Saturday, 11 July 2015

Near as I can figure it, through the possibly flawed perceptual filters of my own reality tunnel, the most likely answers this week, seem to me to be:

Q1. The Battle of Kilsyth

Q2. A.G. Barr (aka Andrew Greig Barr)

The initial clues seem to place us in the town of Kilsyth, north west of Cumbernauld, in the Scottish central region. "N'oubliez', is the motto of the Marquess of Montrose, who was victorious in a battle against a team called 'The Covenanters', just outside of Kilsyth, c 15th August 1645. Travelling east out of Kilsyth would take us past the renaissance style mansion of Colzium house, which appears to have been built c 1783 for the Edmonstone family. Prior to this it had belonged to a good old Jacobite (at this point a glass of red wine should be raised in a toast to the king, over a bowl of water) called William Livingstone, 3rd Viscount of Kilsyth, who was like many Scottish families, declared attainted and had his estates forfeited, after keeping it real on a hunting expedition, went a bit too far (they were probably hunting the dragoons of the upstart Hanoverian pretender to the throne, c 1715).

The former mining town of Kilsyth, lies close to the Antonine wall and the Forth & Clyde canal. Tracking eastward along the navigation, would bring us to the site of Rough Castle Roman fort. The 'Lilia' which are situated next to the fort, are the Roman version of Punji sticks ie they are pits, which at one time were filled with sharpened stakes and covered with brushwood or plant material to conceal them from any unwary attackers. A local historian once told the Eastender, that Falkirk churchyard, has twenty five thousand bodies buried in it, due to all of the fighting that happened in that neck of the woods. The forces of William Wallace (died c 1305) were defeated here in a clash with the nasty old fascist, Edward I, c 1298, while another good old Jacobite general called Lord George Murray (born c 1694), defeated an amateurish royalist general (Henry Hawley), at the battle of Falkirk Muir c 1746.

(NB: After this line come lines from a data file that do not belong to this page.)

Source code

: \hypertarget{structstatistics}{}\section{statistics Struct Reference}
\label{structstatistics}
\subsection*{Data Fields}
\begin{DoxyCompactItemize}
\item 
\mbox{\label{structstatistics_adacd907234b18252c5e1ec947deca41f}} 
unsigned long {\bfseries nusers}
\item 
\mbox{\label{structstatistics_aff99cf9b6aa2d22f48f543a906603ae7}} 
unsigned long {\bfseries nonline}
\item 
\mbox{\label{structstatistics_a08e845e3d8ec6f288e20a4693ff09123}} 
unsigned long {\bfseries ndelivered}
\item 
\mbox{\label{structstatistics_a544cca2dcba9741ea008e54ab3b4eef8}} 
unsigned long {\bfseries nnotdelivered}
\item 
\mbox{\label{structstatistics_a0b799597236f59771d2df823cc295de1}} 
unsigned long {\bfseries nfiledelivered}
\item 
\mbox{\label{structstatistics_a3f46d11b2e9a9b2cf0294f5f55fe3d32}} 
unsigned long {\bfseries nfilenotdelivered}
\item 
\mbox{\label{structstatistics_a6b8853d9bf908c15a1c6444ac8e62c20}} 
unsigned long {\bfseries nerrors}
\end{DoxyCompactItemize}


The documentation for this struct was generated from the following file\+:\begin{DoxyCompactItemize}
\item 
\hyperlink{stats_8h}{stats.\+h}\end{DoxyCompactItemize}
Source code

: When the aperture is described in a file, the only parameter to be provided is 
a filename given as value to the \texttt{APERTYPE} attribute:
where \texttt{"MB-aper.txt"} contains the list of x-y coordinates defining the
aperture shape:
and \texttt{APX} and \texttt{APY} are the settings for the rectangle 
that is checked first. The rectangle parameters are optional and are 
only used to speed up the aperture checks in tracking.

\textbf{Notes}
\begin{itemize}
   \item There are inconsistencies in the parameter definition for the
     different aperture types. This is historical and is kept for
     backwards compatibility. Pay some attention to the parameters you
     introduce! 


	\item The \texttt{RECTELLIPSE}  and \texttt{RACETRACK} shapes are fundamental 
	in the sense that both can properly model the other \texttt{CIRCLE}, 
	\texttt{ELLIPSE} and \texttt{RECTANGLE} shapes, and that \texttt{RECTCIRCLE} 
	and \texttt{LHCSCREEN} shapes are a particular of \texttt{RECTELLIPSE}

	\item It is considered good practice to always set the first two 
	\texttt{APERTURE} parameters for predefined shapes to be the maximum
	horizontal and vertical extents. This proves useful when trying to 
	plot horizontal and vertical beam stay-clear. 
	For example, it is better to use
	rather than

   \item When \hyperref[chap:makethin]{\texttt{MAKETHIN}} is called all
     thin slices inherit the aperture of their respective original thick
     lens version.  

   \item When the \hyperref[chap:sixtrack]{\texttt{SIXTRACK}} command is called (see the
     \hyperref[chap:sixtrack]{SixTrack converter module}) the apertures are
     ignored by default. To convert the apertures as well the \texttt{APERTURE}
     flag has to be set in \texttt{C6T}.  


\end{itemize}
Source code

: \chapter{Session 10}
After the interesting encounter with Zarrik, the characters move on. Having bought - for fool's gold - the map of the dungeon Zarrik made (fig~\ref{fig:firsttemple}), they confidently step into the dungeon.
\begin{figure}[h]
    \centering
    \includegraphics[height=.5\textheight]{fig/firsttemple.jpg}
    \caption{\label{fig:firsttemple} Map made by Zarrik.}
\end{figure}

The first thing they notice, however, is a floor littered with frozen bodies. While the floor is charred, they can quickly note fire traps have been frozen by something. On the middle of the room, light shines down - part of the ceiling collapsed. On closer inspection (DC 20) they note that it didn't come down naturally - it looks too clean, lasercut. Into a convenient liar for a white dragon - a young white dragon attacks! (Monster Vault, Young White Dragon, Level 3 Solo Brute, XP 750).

Falkirk is the birthplace of Andrew Greig Barr, born c 1872 and his most famous drink, Irn Bru, is widely drunk as a restorative in these parts, (mostly after a night out on the beer and whisky, in the Eastender's opinion).The only thing which comes close to being as good at curing what ails you, is coconut water......

Rough Castle, is situated very close the Falkirk Wheel, which by means of an ingenious rotating boat lift, held together with 15,000 bolts, connects the Forth & Clyde Canal, with the Union Canal. Prior to this, eleven locks were required to do the same job and these were demolished c 1933. 

N.B. The Eastender has moved to moderated comments due to the number of people who normally write poison pen letters in green ink, posting on his page. Rest assured though, if you have a non abusive comment relating to solving the puzzle and possible solutions, he will publish it.